I can only document that troubling self of mine which, let's face it, is not that glorious to inspire anyone else. I mean, I do not really like myself, so why should you?
So the everlasting questions:
a) Do you know who you are?
b) Do you know what you want?
Ahem, No and No. It is sad and pathetic after all this years but after yesterday's hangover I must admit that I really, really do not know.
One constant thing I do remember however is this: my inability to decide things for myself.
Seriously I never seem to know what I want, and even when I finally decide, I always explain myself to others and wait for their approval. If this isn't pathetic then what is?
Second thing is my inability to concentrate. I have a target and suddenly my mood changes and I cannot focus at the task at hand. I disappoint myself and then I disappoint the others.
All the mood swings are insecurities that seem stupid when I speak them out loud. The "feeling stupid" and "feeling lonely" are the two main reasons behind this I find. That is kind of pathetic also. I cannot claim to be a cold-hearted bitch only in front of others. You are what you say you are, only when you step out of the spotlight and you continue to feel the same way about it. Right?

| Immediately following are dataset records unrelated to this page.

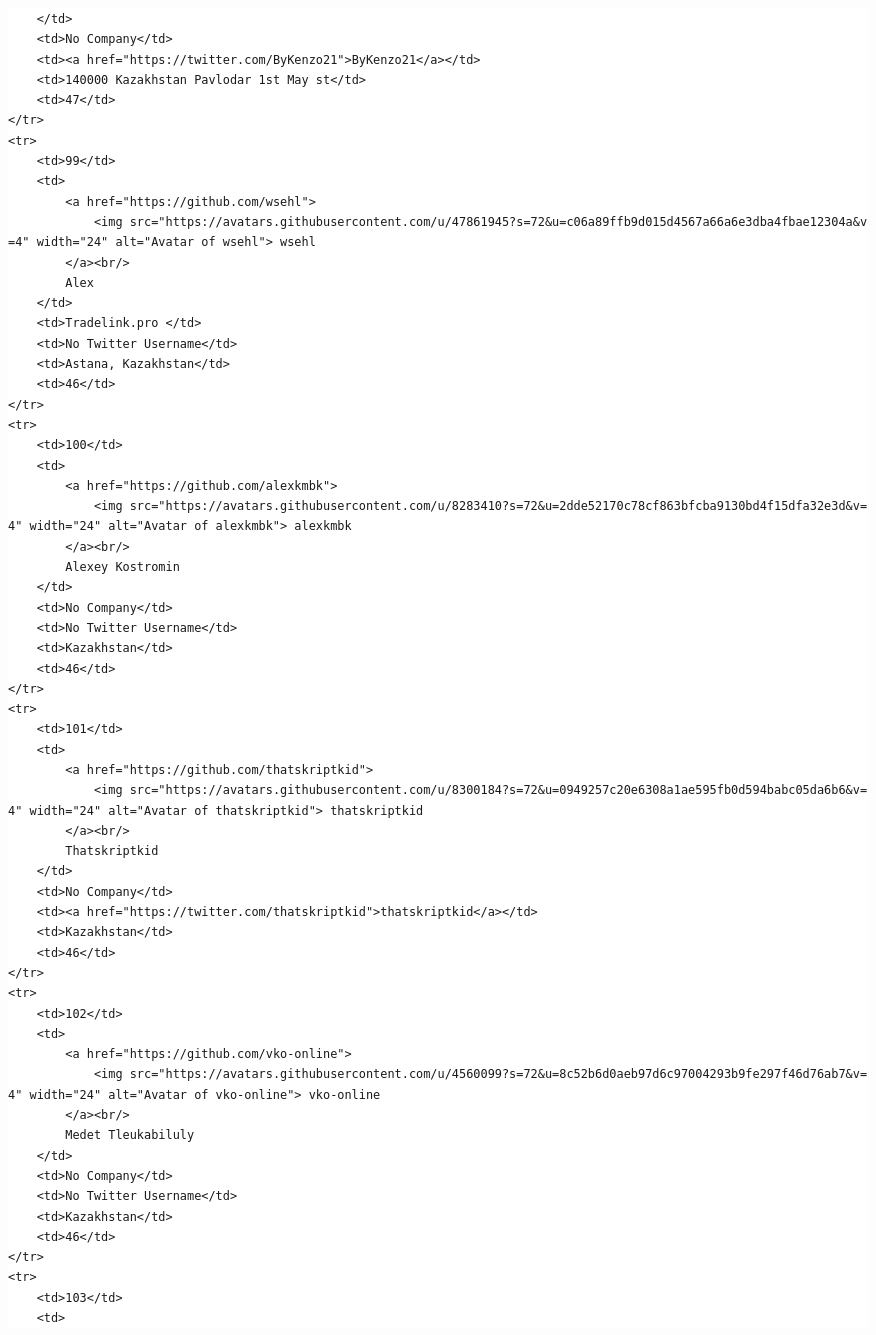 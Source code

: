 		</td>
		<td>No Company</td>
		<td><a href="https://twitter.com/ByKenzo21">ByKenzo21</a></td>
		<td>140000 Kazakhstan Pavlodar 1st May st</td>
		<td>47</td>
	</tr>
	<tr>
		<td>99</td>
		<td>
			<a href="https://github.com/wsehl">
				<img src="https://avatars.githubusercontent.com/u/47861945?s=72&u=c06a89ffb9d015d4567a66a6e3dba4fbae12304a&v=4" width="24" alt="Avatar of wsehl"> wsehl
			</a><br/>
			Alex
		</td>
		<td>Tradelink.pro </td>
		<td>No Twitter Username</td>
		<td>Astana, Kazakhstan</td>
		<td>46</td>
	</tr>
	<tr>
		<td>100</td>
		<td>
			<a href="https://github.com/alexkmbk">
				<img src="https://avatars.githubusercontent.com/u/8283410?s=72&u=2dde52170c78cf863bfcba9130bd4f15dfa32e3d&v=4" width="24" alt="Avatar of alexkmbk"> alexkmbk
			</a><br/>
			Alexey Kostromin
		</td>
		<td>No Company</td>
		<td>No Twitter Username</td>
		<td>Kazakhstan</td>
		<td>46</td>
	</tr>
	<tr>
		<td>101</td>
		<td>
			<a href="https://github.com/thatskriptkid">
				<img src="https://avatars.githubusercontent.com/u/8300184?s=72&u=0949257c20e6308a1ae595fb0d594babc05da6b6&v=4" width="24" alt="Avatar of thatskriptkid"> thatskriptkid
			</a><br/>
			Thatskriptkid
		</td>
		<td>No Company</td>
		<td><a href="https://twitter.com/thatskriptkid">thatskriptkid</a></td>
		<td>Kazakhstan</td>
		<td>46</td>
	</tr>
	<tr>
		<td>102</td>
		<td>
			<a href="https://github.com/vko-online">
				<img src="https://avatars.githubusercontent.com/u/4560099?s=72&u=8c52b6d0aeb97d6c97004293b9fe297f46d76ab7&v=4" width="24" alt="Avatar of vko-online"> vko-online
			</a><br/>
			Medet Tleukabiluly
		</td>
		<td>No Company</td>
		<td>No Twitter Username</td>
		<td>Kazakhstan</td>
		<td>46</td>
	</tr>
	<tr>
		<td>103</td>
		<td>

As I already said, I spent yesterday with a terrible head and stomach ache. My whole appearance was terrible, and it depicted pretty accurately the whole situation. The hangover itself means nothing. My father dropped a quote about "everybody make mistakes. it's in our nature" and didn't comment any further. However I felt completely embarrassed. Not about what he said. I mean people get drunk, it's not a criminal offence for a reason. The embarrassing fact was the weakness creeping as the actual reason about it. Lately I've been unable to control myself whenever I get out, and I keep getting drunk. Not all the time, but once a month definitely. The problem is that this never happened before. I could have fun without the drinks, but now I just get depressed in the middle of the night and suddenly one more drink doesn't seem like a bad idea. If you add this to the fact that I cannot concentrate on things to do you get the picture. I cannot control my life and I get depressed. Add to this the fact that it's been a while since I had a true relationship and you might come to the same conclusion as myself. The constant misery.
I've always said that you cannot expect some "person" to appear and help you fix yourself. You have to do it yourself. It is a firm belief and I hold on to it. But somewhere along the way I've become so weak that I can't keep myself in line with my beliefs. That is the tragedy I guess. Mostly I am afraid that I will wake up old one day and realize that I haven't achieved what I really wanted, not because I didn't know what it was, but because I never gave 100% on anything. That terrifies me. Myself is my terrorist. I self-destruct and this has to stop.
Yesterday I kept thinking about it. Today I'm writing about it. And after this post is done it will be over. Changes do not always come gradually. Sometimes they are sudden. You just say "No more", and that's it. I will consider this my "new year's resolution post" even though summer is already starting.
I am like an addict, but not this time. Whenever I slip out, I'll keep replaying "not this time" over and over and over. Will I give in to myself? Not this time. Not this time. Not this time.